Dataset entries
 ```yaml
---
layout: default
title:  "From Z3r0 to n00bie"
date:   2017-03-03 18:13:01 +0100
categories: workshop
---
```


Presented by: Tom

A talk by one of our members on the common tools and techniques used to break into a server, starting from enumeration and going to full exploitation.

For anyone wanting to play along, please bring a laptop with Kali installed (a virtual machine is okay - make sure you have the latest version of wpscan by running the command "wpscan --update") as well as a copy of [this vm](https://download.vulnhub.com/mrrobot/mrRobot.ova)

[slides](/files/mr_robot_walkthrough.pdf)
--
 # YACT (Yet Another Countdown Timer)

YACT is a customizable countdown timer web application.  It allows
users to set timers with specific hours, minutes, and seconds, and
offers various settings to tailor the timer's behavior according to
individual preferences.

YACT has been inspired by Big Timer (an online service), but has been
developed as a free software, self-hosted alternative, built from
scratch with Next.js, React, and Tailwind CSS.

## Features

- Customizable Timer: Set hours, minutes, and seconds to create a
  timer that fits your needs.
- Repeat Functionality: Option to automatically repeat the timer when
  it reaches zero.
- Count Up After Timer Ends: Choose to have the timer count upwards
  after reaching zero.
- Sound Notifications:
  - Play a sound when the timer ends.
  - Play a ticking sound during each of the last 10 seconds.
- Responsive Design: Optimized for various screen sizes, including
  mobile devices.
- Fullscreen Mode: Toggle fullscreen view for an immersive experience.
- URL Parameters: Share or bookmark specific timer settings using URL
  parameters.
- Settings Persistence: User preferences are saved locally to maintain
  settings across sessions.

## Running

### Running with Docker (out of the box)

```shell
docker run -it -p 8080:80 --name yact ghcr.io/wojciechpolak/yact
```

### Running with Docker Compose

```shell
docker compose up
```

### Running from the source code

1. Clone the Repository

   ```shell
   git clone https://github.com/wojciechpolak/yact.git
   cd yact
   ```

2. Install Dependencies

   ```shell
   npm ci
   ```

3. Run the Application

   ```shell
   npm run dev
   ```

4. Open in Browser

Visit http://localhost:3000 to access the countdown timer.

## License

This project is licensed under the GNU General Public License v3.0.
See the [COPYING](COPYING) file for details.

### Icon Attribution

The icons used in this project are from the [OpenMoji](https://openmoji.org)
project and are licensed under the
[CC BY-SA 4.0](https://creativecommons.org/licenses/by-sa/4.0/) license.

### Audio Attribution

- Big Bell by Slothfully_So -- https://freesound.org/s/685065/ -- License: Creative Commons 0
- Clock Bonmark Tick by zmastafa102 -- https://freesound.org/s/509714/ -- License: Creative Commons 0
...
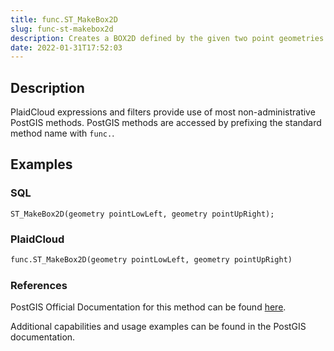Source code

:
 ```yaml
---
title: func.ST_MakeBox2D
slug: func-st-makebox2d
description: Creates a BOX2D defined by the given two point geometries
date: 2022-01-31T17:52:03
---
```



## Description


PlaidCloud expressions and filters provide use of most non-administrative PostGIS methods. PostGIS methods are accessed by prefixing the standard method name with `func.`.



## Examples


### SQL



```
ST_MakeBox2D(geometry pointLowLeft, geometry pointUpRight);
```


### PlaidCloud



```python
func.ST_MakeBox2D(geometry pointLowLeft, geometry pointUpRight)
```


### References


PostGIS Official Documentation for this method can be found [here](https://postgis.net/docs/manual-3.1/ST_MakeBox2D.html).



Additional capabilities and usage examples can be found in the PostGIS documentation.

**TASK TO COMPLETE:**
Whenever a line of the data holds the string "under", pick that line out.

**SOLUTION FOR THIS EXERCISE:**
This project is licensed under the GNU General Public License v3.0.
project and are licensed under the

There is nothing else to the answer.